DOE funds drilling wastes disposal research

Sept. 7, 1998
The U.S. Department of Energy is helping fund a research program aimed at finding cheaper methods to dispose of drill cuttings and fluids from offshore operations. Westport Technology Center (WTC), Houston, has received a $293,000 grant from DOE's fossil energy research program and more than $91,000 in private sector funding for laboratory investigations to determine if drilling wastes can be injected safely into unconsolidated sand formations onshore and offshore.

The U.S. Department of Energy is helping fund a research program aimed at finding cheaper methods to dispose of drill cuttings and fluids from offshore operations.

Westport Technology Center (WTC), Houston, has received a $293,000 grant from DOE's fossil energy research program and more than $91,000 in private sector funding for laboratory investigations to determine if drilling wastes can be injected safely into unconsolidated sand formations onshore and offshore.

DOE said the key will be to ensure that the injection processes don't create fractures in the formations and allow the waste materials to escape.

WTC, with the aid of Stanford University's Rock Physics and Borehole Geophysics Group, will study deformation-the effects of stress on a rock formation-on rock samples prepared in the laboratory that simulate the grain sizes and sand/clay mixtures of the candidate reservoirs.

WTC will use its rock testing system to measure reaction to stress and strain in the samples.

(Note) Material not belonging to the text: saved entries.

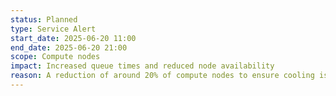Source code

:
 ```yaml
---
status: Planned
type: Service Alert
start_date: 2025-06-20 11:00
end_date: 2025-06-20 21:00
scope: Compute nodes
impact: Increased queue times and reduced node availability
reason: A reduction of around 20% of compute nodes to ensure cooling is adequate for compute nodes as higher temperatures are forecast in the Edinburgh area.  
---
```


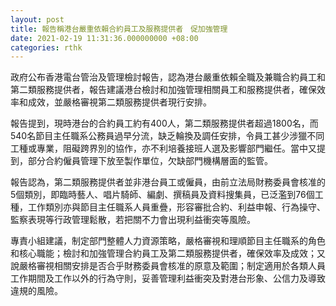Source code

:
 ```yaml
---
layout: post
title: 報告稱港台嚴重依賴合約員工及服務提供者　促加強管理
date: 2021-02-19 11:31:36.000000000 +08:00
categories: rthk
---
```


政府公布香港電台管治及管理檢討報告，認為港台嚴重依賴全職及兼職合約員工和第二類服務提供者，報告建議港台檢討和加強管理相關員工和服務提供者，確保效率和成效，並嚴格審視第二類服務提供者現行安排。

報告提到，現時港台的合約員工約有400人，第二類服務提供者超過1800名，而540名節目主任職系公務員過早分流，缺乏輪換及調任安排，令員工甚少涉獵不同工種或專業，阻礙跨界別的協作，亦不利培養接班人選及影響部門繼任。當中又提到，部分合約僱員管理下放至製作單位，欠缺部門機構層面的監管。

報告認為，第二類服務提供者並非港台員工或僱員，由前立法局財務委員會核准的5個類別，即臨時藝人、唱片騎師、編劇、撰稿員及資料搜集員，已泛濫到76個工種，工作類別亦與節目主任職系人員重疊，形容審批合約、利益申報、行為操守、監察表現等行政管理鬆散，若把關不力會出現利益衝突等風險。

專責小組建議，制定部門整體人力資源策略，嚴格審視和理順節目主任職系的角色和核心職能；檢討和加強管理合約員工及第二類服務提供者，確保效率及成效；又說嚴格審視相關安排是否合乎財務委員會核准的原意及範圍；制定適用於各類人員工作期間及工作以外的行為守則，妥善管理利益衝突及對港台形象、公信力及導致違規的風險。
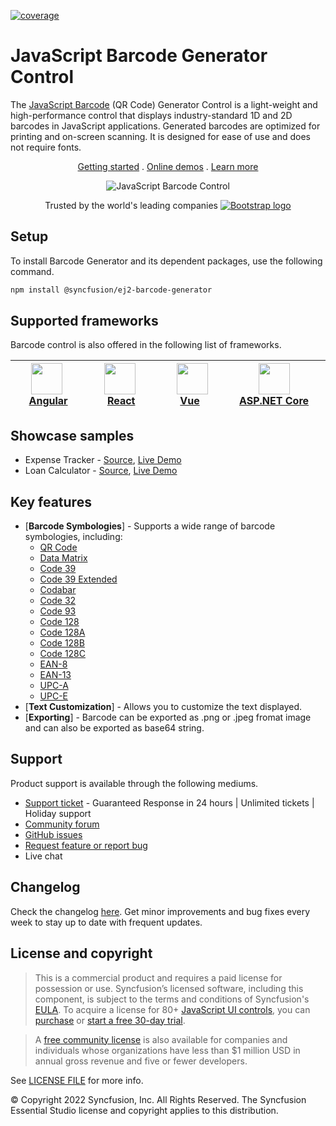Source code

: [![coverage](http://ej2.syncfusion.com/badges/ej2-barcode-generator/coverage.svg)](http://ej2.syncfusion.com/badges/ej2-barcode-generator)

# JavaScript Barcode Generator Control

The [JavaScript Barcode](https://www.syncfusion.com/javascript-ui-controls/js-barcode?utm_source=npm&utm_medium=listing&utm_campaign=javascript-barcode-npm) (QR Code) Generator Control is a light-weight and high-performance control that displays industry-standard 1D and 2D barcodes in JavaScript applications. Generated barcodes are optimized for printing and on-screen scanning. It is designed for ease of use and does not require fonts.

<p align="center">
    <a href="https://ej2.syncfusion.com/documentation/barcode/getting-started/?utm_source=npm&utm_medium=listing&utm_campaign=javascript-barcode-npm">Getting started</a> . 
    <a href="https://ej2.syncfusion.com/demos/?utm_source=npm&utm_medium=listing&utm_campaign=javascript-barcode-npm#/material/barcode/ean8.html">Online demos</a> . 
    <a href="https://www.syncfusion.com/javascript-ui-controls/js-barcode?utm_source=npm&utm_medium=listing&utm_campaign=javascript-barcode-npm">Learn more</a>
</p>

<p align="center">
	<img src="https://raw.githubusercontent.com/SyncfusionExamples/nuget-img/master/javascript/javascript-barcode.png" alt="JavaScript Barcode Control"/>
</p>

<p align="center">
Trusted by the world's leading companies
  <a href="https://www.syncfusion.com">
    <img src="https://raw.githubusercontent.com/SyncfusionExamples/nuget-img/master/syncfusion/syncfusion-trusted-companies.webp" alt="Bootstrap logo">
  </a>
</p>

## Setup

To install Barcode Generator and its dependent packages, use the following command.

```sh
npm install @syncfusion/ej2-barcode-generator
```

## Supported frameworks

Barcode control is also offered in the following list of frameworks.

| [<img src="https://ej2.syncfusion.com/github/images/angular-new.svg" height="50" />](https://www.syncfusion.com/angular-ui-components?utm_medium=listing&utm_source=github)<br/>&nbsp;&nbsp;&nbsp;&nbsp;&nbsp;[Angular](https://www.syncfusion.com/angular-ui-components?utm_medium=listing&utm_source=github)&nbsp;&nbsp;&nbsp;&nbsp; | [<img src="https://ej2.syncfusion.com/github/images/react.svg"  height="50" />](https://www.syncfusion.com/react-ui-components?utm_medium=listing&utm_source=github)<br/>&nbsp;&nbsp;&nbsp;&nbsp;&nbsp;&nbsp;&nbsp;[React](https://www.syncfusion.com/react-ui-components?utm_medium=listing&utm_source=github)&nbsp;&nbsp;&nbsp;&nbsp;&nbsp;&nbsp; | [<img src="https://ej2.syncfusion.com/github/images/vue.svg" height="50" />](https://www.syncfusion.com/vue-ui-components?utm_medium=listing&utm_source=github)<br/>&nbsp;&nbsp;&nbsp;&nbsp;&nbsp;&nbsp;&nbsp;[Vue](https://www.syncfusion.com/vue-ui-components?utm_medium=listing&utm_source=github)&nbsp;&nbsp;&nbsp;&nbsp;&nbsp;&nbsp;&nbsp;&nbsp;&nbsp; | [<img src="https://ej2.syncfusion.com/github/images/netcore.svg" height="50" />](https://www.syncfusion.com/aspnet-core-ui-controls?utm_medium=listing&utm_source=github)<br/>&nbsp;&nbsp;[ASP.NET&nbsp;Core](https://www.syncfusion.com/aspnet-core-ui-controls?utm_medium=listing&utm_source=github)&nbsp;&nbsp; | [<img src="https://ej2.syncfusion.com/github/images/netmvc.svg" height="50" />](https://www.syncfusion.com/aspnet-mvc-ui-controls?utm_medium=listing&utm_source=github)<br/>&nbsp;&nbsp;[ASP.NET&nbsp;MVC](https://www.syncfusion.com/aspnet-mvc-ui-controls?utm_medium=listing&utm_source=github)&nbsp;&nbsp; | 
| :-----: | :-----: | :-----: | :-----: | :-----: |

## Showcase samples

* Expense Tracker - [Source](https://github.com/syncfusion/ej2-sample-ts-expensetracker?utm_source=npm&utm_medium=listing&utm_campaign=javascript-barcode-npm), [Live Demo](https://ej2.syncfusion.com/showcase/typescript/expensetracker/?utm_source=npm&utm_medium=listing&utm_campaign=javascript-barcode-npm#/dashboard)
* Loan Calculator - [Source](https://github.com/syncfusion/ej2-sample-ts-loancalculator), [Live Demo](https://ej2.syncfusion.com/showcase/typescript/loancalculator/?utm_source=npm&utm_medium=listing&utm_campaign=javascript-barcode-npm)

## Key features

* [**Barcode Symbologies**] - Supports a wide range of barcode symbologies, including:
	* [QR Code](https://ej2.syncfusion.com/demos/?utm_source=npm&utm_medium=listing&utm_campaign=javascript-barcode-npm#/material/barcode/qrcode.html)
	* [Data Matrix](https://ej2.syncfusion.com/demos/?utm_source=npm&utm_medium=listing&utm_campaign=javascript-barcode-npm#/material/barcode/datamatrix.html)
	* [Code 39](https://ej2.syncfusion.com/demos/?utm_source=npm&utm_medium=listing&utm_campaign=javascript-barcode-npm#/material/barcode/code39.html)
	* [Code 39 Extended](https://ej2.syncfusion.com/demos/?utm_source=npm&utm_medium=listing&utm_campaign=javascript-barcode-npm#/material/barcode/code39Extd.html)
	* [Codabar](https://ej2.syncfusion.com/demos/?utm_source=npm&utm_medium=listing&utm_campaign=javascript-barcode-npm#/material/barcode/codabar.html)
	* [Code 32](https://ej2.syncfusion.com/demos/?utm_source=npm&utm_medium=listing&utm_campaign=javascript-barcode-npm#/material/barcode/code32.html)
	* [Code 93](https://ej2.syncfusion.com/demos/?utm_source=npm&utm_medium=listing&utm_campaign=javascript-barcode-npm#/material/barcode/code93.html)
	* [Code 128](https://ej2.syncfusion.com/demos/?utm_source=npm&utm_medium=listing&utm_campaign=javascript-barcode-npm#/material/barcode/code128.html)
	* [Code 128A](https://ej2.syncfusion.com/demos/?utm_source=npm&utm_medium=listing&utm_campaign=javascript-barcode-npm#/material/barcode/code128A.html)
	* [Code 128B](https://ej2.syncfusion.com/demos/?utm_source=npm&utm_medium=listing&utm_campaign=javascript-barcode-npm#/material/barcode/code128B.html)
	* [Code 128C](https://ej2.syncfusion.com/demos/?utm_source=npm&utm_medium=listing&utm_campaign=javascript-barcode-npm#/material/barcode/code128C.html)
	* [EAN-8](https://ej2.syncfusion.com/demos/?utm_source=npm&utm_medium=listing&utm_campaign=javascript-barcode-npm#/material/barcode/ean8.html)
	* [EAN-13](https://ej2.syncfusion.com/demos/?utm_source=npm&utm_medium=listing&utm_campaign=javascript-barcode-npm#/material/barcode/ean13.html)
	* [UPC-A](https://ej2.syncfusion.com/demos/?utm_source=npm&utm_medium=listing&utm_campaign=javascript-barcode-npm#/material/barcode/upca.html)
	* [UPC-E](https://ej2.syncfusion.com/demos/?utm_source=npm&utm_medium=listing&utm_campaign=javascript-barcode-npm#/material/barcode/upce.html)
* [**Text Customization**] - Allows you to customize the text displayed.
* [**Exporting**] - Barcode can be exported as .png or .jpeg fromat image and can also be exported as base64 string.

## Support

Product support is available through the following mediums.

* [Support ticket](https://support.syncfusion.com/support/tickets/create) - Guaranteed Response in 24 hours | Unlimited tickets | Holiday support
* [Community forum](https://www.syncfusion.com/forums/essential-js2?utm_source=npm&utm_medium=listing&utm_campaign=javascript-barcode-npm)
* [GitHub issues](https://github.com/syncfusion/ej2-javascript-ui-controls/issues/new)
* [Request feature or report bug](https://www.syncfusion.com/feedback/javascript?utm_source=npm&utm_medium=listing&utm_campaign=javascript-barcode-npm)
* Live chat

## Changelog

Check the changelog [here](https://github.com/syncfusion/ej2-javascript-ui-controls/blob/master/controls/barcodegenerator/CHANGELOG.md?utm_source=npm&utm_medium=listing&utm_campaign=javascript-barcode-npm). Get minor improvements and bug fixes every week to stay up to date with frequent updates.

## License and copyright

> This is a commercial product and requires a paid license for possession or use. Syncfusion’s licensed software, including this component, is subject to the terms and conditions of Syncfusion's [EULA](https://www.syncfusion.com/eula/es/). To acquire a license for 80+ [JavaScript UI controls](https://www.syncfusion.com/javascript-ui-controls), you can [purchase](https://www.syncfusion.com/sales/products) or [start a free 30-day trial](https://www.syncfusion.com/account/manage-trials/start-trials).

> A [free community license](https://www.syncfusion.com/products/communitylicense) is also available for companies and individuals whose organizations have less than $1 million USD in annual gross revenue and five or fewer developers.

See [LICENSE FILE](https://github.com/syncfusion/ej2-javascript-ui-controls/blob/master/license?utm_source=npm&utm_campaign=barcode) for more info.

&copy; Copyright 2022 Syncfusion, Inc. All Rights Reserved. The Syncfusion Essential Studio license and copyright applies to this distribution.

Both dry samples and samples saturated with brine, oil, and other fluids will be tested.

The Stanford group will investigate the primary mechanisms controlling deformation, including the ways sand and clay mixtures react in response to changing stress, pressure, and movement in the formation.

DOE said the research will develop a computer model of the deformation process, a model that producers can use to design environmentally acceptable injection strategies that meet the needs of individual production operations.

Applications

"Results from the project could play an especially significant role in future oil and gas operations in the Gulf of Mexico" said DOE. "In contrast with many onshore drilling operations where water-based drilling fluids can be used and disposed of inexpensively, certain formations in the gulf can be damaged by water-based fluids.

"Drilling wells into these formations requires oil-based or expensive synthetic fluids. Environmental regulations ban the disposal of these fluids into the ocean. If techniques can be developed to inject these wastes into underground formations, rather than the costly alternative of barging them, more offshore oil and gas reservoirs could become economically attractive," DOE said.